All of us have recovered with few lingering problems. Our sense of smell has just begun a tentative return, allowing us a whiff of hope in a freshly peeled orange or slice of onion. The asthma the virus triggered in me fizzled out after a month or so. And it turned out that our neighbor ultimately benefited from covid-19 because during his hospitalization, doctors discovered he has a heart problem that is now being treated.

John feels awful about spreading this disease. He has devoted his career to helping people get and stay healthy. Painfully aware of what might have happened, he is grateful that everyone he infected is going to be okay.

I admit I was furious with him. I wish he had listened to me and either kept working from home or been more cautious.

But if he is at fault, the bulk of the blame surely belongs to the government officials, both appointed and elected, who failed to be honest about how this virus was spreading. Who failed to ramp up production and coordinate delivery of personal protective equipment. Who failed to protect every front-line hero, their families and the public from a disaster that was, if not preventable, at least less devastating.

Yet, even as the country has reached more than 540,000 deaths from the coronavirus, there is reason to be hopeful. The daily count of cases and deaths is finally, finally, beginning to diminish. The new administration is trying to catch up and repair the damage wrought by its predecessors, getting vaccines out to people quickly and confirming that, yes, masks really do make a difference.

But we are facing a shrewd and determined force of nature in this virus, which is morphing into ever more dangerous variants.
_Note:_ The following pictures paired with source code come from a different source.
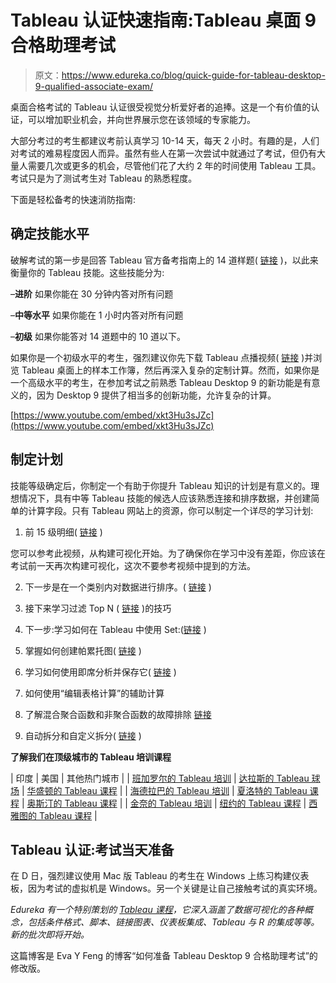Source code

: # Tableau 认证快速指南:Tableau 桌面 9 合格助理考试

> 原文：<https://www.edureka.co/blog/quick-guide-for-tableau-desktop-9-qualified-associate-exam/>

桌面合格考试的 Tableau 认证很受视觉分析爱好者的追捧。这是一个有价值的认证，可以增加职业机会，并向世界展示您在该领域的专家能力。

大部分考过的考生都建议考前认真学习 10-14 天，每天 2 小时。有趣的是，人们对考试的难易程度因人而异。虽然有些人在第一次尝试中就通过了考试，但仍有大量人需要几次或更多的机会，尽管他们花了大约 2 年的时间使用 Tableau 工具。考试只是为了测试考生对 Tableau 的熟悉程度。

下面是轻松备考的快速消防指南:

## 确定技能水平

破解考试的第一步是回答 Tableau 官方备考指南上的 14 道样题( [链接](http://www.tableau.com/support/certification) )，以此来衡量你的 Tableau 技能。这些技能分为:

–**进阶** 如果你能在 30 分钟内答对所有问题

–**中等水平** 如果你能在 1 小时内答对所有问题

–**初级** 如果你能答对 14 道题中的 10 道以下。

如果你是一个初级水平的考生，强烈建议你先下载 Tableau 点播视频( [链接](http://www.tableau.com/learn/training) )并浏览 Tableau 桌面上的样本工作簿，然后再深入复杂的定制计算。然而，如果你是一个高级水平的考生，在参加考试之前熟悉 Tableau Desktop 9 的新功能是有意义的，因为 Desktop 9 提供了相当多的创新功能，允许复杂的计算。

[https://www.youtube.com/embed/xkt3Hu3sJZc](https://www.youtube.com/embed/xkt3Hu3sJZc)

## 制定计划

技能等级确定后，你制定一个有助于你提升 Tableau 知识的计划是有意义的。理想情况下，具有中等 Tableau 技能的候选人应该熟悉连接和排序数据，并创建简单的计算字段。只有 Tableau 网站上的资源，你可以制定一个详尽的学习计划:

1.  前 15 级明细( [链接](http://www.tableau.com/LOD-expressions) )

您可以参考此视频，从构建可视化开始。为了确保你在学习中没有差距，你应该在考试前一天再次构建可视化，这次不要参考视频中提到的方法。

2.  下一步是在一个类别内对数据进行排序。( [链接](http://www.tableau.com/learn/tutorials/on-demand/fixing-incorrect-sorts-index?signin=7064eb15a3beaa0eddf7c8551c2a00b1) )

3.  接下来学习过滤 Top N ( [链接](http://www.tableau.com/learn/tutorials/on-demand/filtering-top-and-top-n) )的技巧

4.  下一步:学习如何在 Tableau 中使用 Set:([链接](http://www.tableau.com/learn/tutorials/on-demand/sets?signin=f6d72622896d87690010abfda4085db8) )

5.  掌握如何创建帕累托图( [链接](http://www.tableau.com/learn/tutorials/on-demand/pareto-charts) )

6.  学习如何使用即席分析并保存它( [链接](http://onlinehelp.tableau.com/current/pro/online/windows/en-us/help.htm#calculations_calculatedfields_adhoc.html) )

7.  如何使用“编辑表格计算”的辅助计算

9.  了解混合聚合函数和非聚合函数的故障排除 [链接](http://www.tableau.com/learn/tutorials/on-demand/aggregate-calculations?signin=8901368713f95b34bed3b2965f4f1115)
10.  自动拆分和自定义拆分( [链接](http://onlinehelp.tableau.com/current/pro/online/windows/en-us/help.htm#split.html%3FTocPath%3DBuilding%2520Data%2520Views%7C_____8) )

**了解我们在顶级城市的 Tableau 培训课程**

| 印度 | 美国 | 其他热门城市 |
| [班加罗尔的 Tableau 培训](https://www.edureka.co/tableau-certification-training-bangalore) | [达拉斯的 Tableau 球场](https://www.edureka.co/tableau-certification-training-dallas) | [华盛顿的 Tableau 课程](https://www.edureka.co/tableau-certification-training-washington) |
| [海德拉巴的 Tableau 培训](https://www.edureka.co/tableau-certification-training-hyderabad) | [夏洛特的 Tableau 课程](https://www.edureka.co/tableau-certification-training-charlotte) | [奥斯汀的 Tableau 课程](https://www.edureka.co/tableau-certification-training-austin) |
| [金奈的 Tableau 培训](https://www.edureka.co/tableau-certification-training-chennai) | [纽约的 Tableau 课程](https://www.edureka.co/tableau-certification-training-new-york-city) | [西雅图的 Tableau 课程](https://www.edureka.co/tableau-certification-training-seattle) |

## Tableau 认证:考试当天准备

在 D 日，强烈建议使用 Mac 版 Tableau 的考生在 Windows 上练习构建仪表板，因为考试的虚拟机是 Windows。另一个关键是让自己接触考试的真实环境。

*Edureka 有一个特别策划的 [Tableau 课程](https://www.edureka.co/tableau-certification-training)，它深入涵盖了数据可视化的各种概念，包括条件格式、脚本、链接图表、仪表板集成、Tableau 与 R 的集成等等。新的批次即将开始。*

这篇博客是 Eva Y Feng 的博客“如何准备 Tableau Desktop 9 合格助理考试”的修改版。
I hope that the vaccines firing up the nation’s immunity will vanquish the new assaults. But after this year, I worry.

My husband sometimes jokes that given the nature of disease and politics, he will never have to worry about job security.

Me either. I still sometimes bristle at the perception of my supporting role as doctor’s wife, accessory to a medical savior. But I do take pride in having helped him do his job. For he has always used his talents for the greater good. I wish I could say the same of those who forced him to become a hero.